Records from a data source:
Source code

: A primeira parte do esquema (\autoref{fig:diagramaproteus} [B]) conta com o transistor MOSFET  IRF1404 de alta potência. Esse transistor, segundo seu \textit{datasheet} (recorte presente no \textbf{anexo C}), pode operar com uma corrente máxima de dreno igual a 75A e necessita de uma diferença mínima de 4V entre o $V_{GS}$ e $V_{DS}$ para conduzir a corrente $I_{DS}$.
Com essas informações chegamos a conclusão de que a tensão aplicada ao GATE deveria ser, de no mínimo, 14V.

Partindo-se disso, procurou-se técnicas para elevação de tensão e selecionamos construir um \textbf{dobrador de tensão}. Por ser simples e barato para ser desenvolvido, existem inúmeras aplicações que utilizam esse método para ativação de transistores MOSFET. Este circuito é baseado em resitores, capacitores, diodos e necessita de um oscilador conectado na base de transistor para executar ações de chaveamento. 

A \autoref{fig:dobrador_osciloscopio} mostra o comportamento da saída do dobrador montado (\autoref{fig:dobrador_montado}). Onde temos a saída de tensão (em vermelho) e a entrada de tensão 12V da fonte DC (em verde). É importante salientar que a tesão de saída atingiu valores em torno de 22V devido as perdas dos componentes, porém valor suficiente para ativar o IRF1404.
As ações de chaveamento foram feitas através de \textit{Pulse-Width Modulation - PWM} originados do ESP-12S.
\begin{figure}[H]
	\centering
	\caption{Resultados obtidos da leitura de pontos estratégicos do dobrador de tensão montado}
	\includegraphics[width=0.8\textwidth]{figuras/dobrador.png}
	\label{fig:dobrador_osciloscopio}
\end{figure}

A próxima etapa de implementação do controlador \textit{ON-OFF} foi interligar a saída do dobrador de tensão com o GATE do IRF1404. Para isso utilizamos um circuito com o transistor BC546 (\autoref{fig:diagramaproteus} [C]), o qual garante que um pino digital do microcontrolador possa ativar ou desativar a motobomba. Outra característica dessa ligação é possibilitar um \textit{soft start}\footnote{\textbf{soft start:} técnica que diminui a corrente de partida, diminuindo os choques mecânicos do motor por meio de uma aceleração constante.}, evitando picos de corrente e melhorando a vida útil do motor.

(TASK DESCRIPTION) In restating the data, begin at its first line, reproduce each line word for word, and conclude with the line that contains "ativar o IRF1404.".

(ANSWER BOX)
Source code

: A primeira parte do esquema (\autoref{fig:diagramaproteus} [B]) conta com o transistor MOSFET  IRF1404 de alta potência. Esse transistor, segundo seu \textit{datasheet} (recorte presente no \textbf{anexo C}), pode operar com uma corrente máxima de dreno igual a 75A e necessita de uma diferença mínima de 4V entre o $V_{GS}$ e $V_{DS}$ para conduzir a corrente $I_{DS}$.
Com essas informações chegamos a conclusão de que a tensão aplicada ao GATE deveria ser, de no mínimo, 14V.

Partindo-se disso, procurou-se técnicas para elevação de tensão e selecionamos construir um \textbf{dobrador de tensão}. Por ser simples e barato para ser desenvolvido, existem inúmeras aplicações que utilizam esse método para ativação de transistores MOSFET. Este circuito é baseado em resitores, capacitores, diodos e necessita de um oscilador conectado na base de transistor para executar ações de chaveamento. 

A \autoref{fig:dobrador_osciloscopio} mostra o comportamento da saída do dobrador montado (\autoref{fig:dobrador_montado}). Onde temos a saída de tensão (em vermelho) e a entrada de tensão 12V da fonte DC (em verde). É importante salientar que a tesão de saída atingiu valores em torno de 22V devido as perdas dos componentes, porém valor suficiente para ativar o IRF1404.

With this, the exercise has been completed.